## Data shown
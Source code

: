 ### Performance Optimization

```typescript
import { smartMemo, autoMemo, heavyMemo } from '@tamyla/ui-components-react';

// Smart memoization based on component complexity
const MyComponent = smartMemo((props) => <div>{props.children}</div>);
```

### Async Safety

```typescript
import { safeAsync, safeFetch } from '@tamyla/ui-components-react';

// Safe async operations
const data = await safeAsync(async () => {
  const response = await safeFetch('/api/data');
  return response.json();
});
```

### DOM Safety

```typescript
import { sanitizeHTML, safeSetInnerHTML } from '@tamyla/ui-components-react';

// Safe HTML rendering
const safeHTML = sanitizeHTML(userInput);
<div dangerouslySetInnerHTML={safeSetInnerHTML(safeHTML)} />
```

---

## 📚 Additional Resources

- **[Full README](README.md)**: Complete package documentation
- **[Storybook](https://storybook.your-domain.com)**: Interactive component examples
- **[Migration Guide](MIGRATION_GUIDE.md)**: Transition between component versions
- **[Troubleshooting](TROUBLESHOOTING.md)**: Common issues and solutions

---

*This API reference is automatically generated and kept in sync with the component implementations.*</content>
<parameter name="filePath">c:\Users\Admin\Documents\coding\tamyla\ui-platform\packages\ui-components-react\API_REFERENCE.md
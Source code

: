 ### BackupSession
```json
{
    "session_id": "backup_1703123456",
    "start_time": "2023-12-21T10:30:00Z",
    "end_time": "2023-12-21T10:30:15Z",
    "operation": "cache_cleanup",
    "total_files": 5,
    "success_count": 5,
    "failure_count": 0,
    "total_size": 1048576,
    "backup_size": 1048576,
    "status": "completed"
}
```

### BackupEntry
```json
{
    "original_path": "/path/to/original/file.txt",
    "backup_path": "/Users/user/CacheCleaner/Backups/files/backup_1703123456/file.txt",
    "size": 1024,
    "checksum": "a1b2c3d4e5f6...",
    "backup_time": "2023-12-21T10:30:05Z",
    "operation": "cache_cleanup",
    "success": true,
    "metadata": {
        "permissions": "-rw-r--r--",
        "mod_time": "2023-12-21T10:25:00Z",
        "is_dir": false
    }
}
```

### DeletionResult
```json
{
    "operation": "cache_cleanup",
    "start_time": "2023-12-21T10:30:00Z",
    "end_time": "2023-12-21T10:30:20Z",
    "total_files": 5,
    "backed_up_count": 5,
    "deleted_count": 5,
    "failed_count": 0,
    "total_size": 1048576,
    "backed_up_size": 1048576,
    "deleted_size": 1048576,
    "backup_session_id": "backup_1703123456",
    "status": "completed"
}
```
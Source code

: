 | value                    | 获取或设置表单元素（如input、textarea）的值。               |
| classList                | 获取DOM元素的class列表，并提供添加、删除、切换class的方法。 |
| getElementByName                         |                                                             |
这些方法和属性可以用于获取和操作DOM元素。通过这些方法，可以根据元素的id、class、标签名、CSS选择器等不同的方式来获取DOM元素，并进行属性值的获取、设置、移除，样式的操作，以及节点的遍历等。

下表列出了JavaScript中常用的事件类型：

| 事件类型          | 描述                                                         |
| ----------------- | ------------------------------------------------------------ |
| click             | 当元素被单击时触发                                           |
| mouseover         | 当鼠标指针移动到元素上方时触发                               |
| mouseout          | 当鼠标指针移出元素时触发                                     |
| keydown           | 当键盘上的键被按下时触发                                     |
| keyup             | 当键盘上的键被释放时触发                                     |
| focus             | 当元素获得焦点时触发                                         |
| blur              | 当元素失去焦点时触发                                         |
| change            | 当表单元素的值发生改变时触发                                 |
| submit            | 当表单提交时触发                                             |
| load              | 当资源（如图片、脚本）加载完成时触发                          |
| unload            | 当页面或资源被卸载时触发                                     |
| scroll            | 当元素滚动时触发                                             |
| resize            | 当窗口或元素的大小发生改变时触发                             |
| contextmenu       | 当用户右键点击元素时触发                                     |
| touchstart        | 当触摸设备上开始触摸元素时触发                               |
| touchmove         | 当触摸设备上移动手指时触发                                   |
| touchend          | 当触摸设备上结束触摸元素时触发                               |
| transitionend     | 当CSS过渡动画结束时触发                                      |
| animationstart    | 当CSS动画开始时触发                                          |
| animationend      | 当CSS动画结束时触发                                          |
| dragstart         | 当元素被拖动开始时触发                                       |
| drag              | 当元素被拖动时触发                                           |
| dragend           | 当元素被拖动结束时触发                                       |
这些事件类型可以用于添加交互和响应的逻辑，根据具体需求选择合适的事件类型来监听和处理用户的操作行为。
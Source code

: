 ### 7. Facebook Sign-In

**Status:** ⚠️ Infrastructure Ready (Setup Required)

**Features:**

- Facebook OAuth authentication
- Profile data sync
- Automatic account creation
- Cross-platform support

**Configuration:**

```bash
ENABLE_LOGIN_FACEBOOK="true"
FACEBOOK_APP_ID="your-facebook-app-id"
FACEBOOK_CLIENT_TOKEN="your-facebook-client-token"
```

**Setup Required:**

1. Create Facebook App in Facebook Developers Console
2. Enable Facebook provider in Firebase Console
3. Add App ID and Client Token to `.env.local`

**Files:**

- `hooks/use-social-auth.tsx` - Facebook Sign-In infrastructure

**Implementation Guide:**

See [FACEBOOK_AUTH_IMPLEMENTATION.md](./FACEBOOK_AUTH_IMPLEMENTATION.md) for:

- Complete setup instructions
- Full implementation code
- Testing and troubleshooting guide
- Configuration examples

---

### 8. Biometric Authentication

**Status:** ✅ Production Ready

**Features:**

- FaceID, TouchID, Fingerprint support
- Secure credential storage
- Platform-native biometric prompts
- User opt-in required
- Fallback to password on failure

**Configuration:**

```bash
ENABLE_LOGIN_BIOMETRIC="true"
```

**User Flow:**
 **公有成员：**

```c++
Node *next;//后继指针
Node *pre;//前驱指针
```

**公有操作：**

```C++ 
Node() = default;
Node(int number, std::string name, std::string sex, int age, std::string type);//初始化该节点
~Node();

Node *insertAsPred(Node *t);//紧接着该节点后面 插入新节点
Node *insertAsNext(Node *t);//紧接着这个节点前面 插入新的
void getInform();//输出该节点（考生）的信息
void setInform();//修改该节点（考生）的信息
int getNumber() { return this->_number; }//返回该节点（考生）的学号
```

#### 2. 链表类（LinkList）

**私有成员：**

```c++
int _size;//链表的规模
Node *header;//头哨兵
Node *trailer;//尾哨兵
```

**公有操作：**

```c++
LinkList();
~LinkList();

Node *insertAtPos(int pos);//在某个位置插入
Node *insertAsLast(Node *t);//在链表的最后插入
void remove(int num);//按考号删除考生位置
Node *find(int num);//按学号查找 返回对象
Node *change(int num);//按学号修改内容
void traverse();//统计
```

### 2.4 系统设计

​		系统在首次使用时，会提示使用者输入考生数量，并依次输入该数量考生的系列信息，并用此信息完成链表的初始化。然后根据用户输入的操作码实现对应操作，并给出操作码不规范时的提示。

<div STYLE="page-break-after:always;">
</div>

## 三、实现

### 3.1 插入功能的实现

## Exercise directions
Return only the number of lines in the entries above that contain the word "react".

## Answer section
4